>>>>>

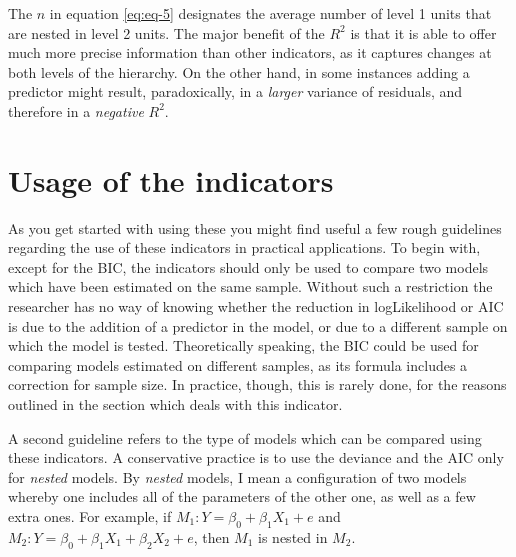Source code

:\documentclass[12pt,english]{article}\usepackage[]{graphicx}\usepackage[usenames, dvipsnames]{xcolor}
\begin{document}
The $n$ in equation \ref{eq:eq-5} designates the average number of level 1 units that are nested in level 2 units. The major benefit of the $R^2$ is that it is able to offer much more precise information than other indicators, as it captures changes at both levels of the hierarchy. On the other hand, in some instances adding a predictor might result, paradoxically, in a \textit{larger} variance of residuals, and therefore in a \textit{negative} $R^2$.




\section{Usage of the indicators}
As you get started with using these you might find useful a few rough guidelines regarding the use of these indicators in practical applications. To begin with, except for the BIC, the indicators should only be used to compare two models which have been estimated on the same sample. Without such a restriction the researcher has no way of knowing whether the reduction in logLikelihood or AIC is due to the addition of a predictor in the model, or due to a different sample on which the model is tested. Theoretically speaking, the BIC could be used for comparing models estimated on different samples, as its formula includes a correction for sample size. In practice, though, this is rarely done, for the reasons outlined in the section which deals with this indicator.

A second guideline refers to the type of models which can be compared using these indicators. A conservative practice is to use the deviance and the AIC only for \textit{nested} models. By \textit{nested} models, I mean a configuration of two models whereby one includes all of the parameters of the other one, as well as a few extra ones. For example, if $M_1: Y=\beta_0+\beta_1X_1+e$ and $M_2: Y=\beta_0+\beta_1X_1+\beta_2X_2+e$, then $M_1$ is nested in $M_2$.
\end{document}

<<<<<

If the string "only" appears in a line of the entries, report the line.

§ RESPONSE AREA
As you get started with using these you might find useful a few rough guidelines regarding the use of these indicators in practical applications. To begin with, except for the BIC, the indicators should only be used to compare two models which have been estimated on the same sample. Without such a restriction the researcher has no way of knowing whether the reduction in logLikelihood or AIC is due to the addition of a predictor in the model, or due to a different sample on which the model is tested. Theoretically speaking, the BIC could be used for comparing models estimated on different samples, as its formula includes a correction for sample size. In practice, though, this is rarely done, for the reasons outlined in the section which deals with this indicator.
A second guideline refers to the type of models which can be compared using these indicators. A conservative practice is to use the deviance and the AIC only for \textit{nested} models. By \textit{nested} models, I mean a configuration of two models whereby one includes all of the parameters of the other one, as well as a few extra ones. For example, if $M_1: Y=\beta_0+\beta_1X_1+e$ and $M_2: Y=\beta_0+\beta_1X_1+\beta_2X_2+e$, then $M_1$ is nested in $M_2$.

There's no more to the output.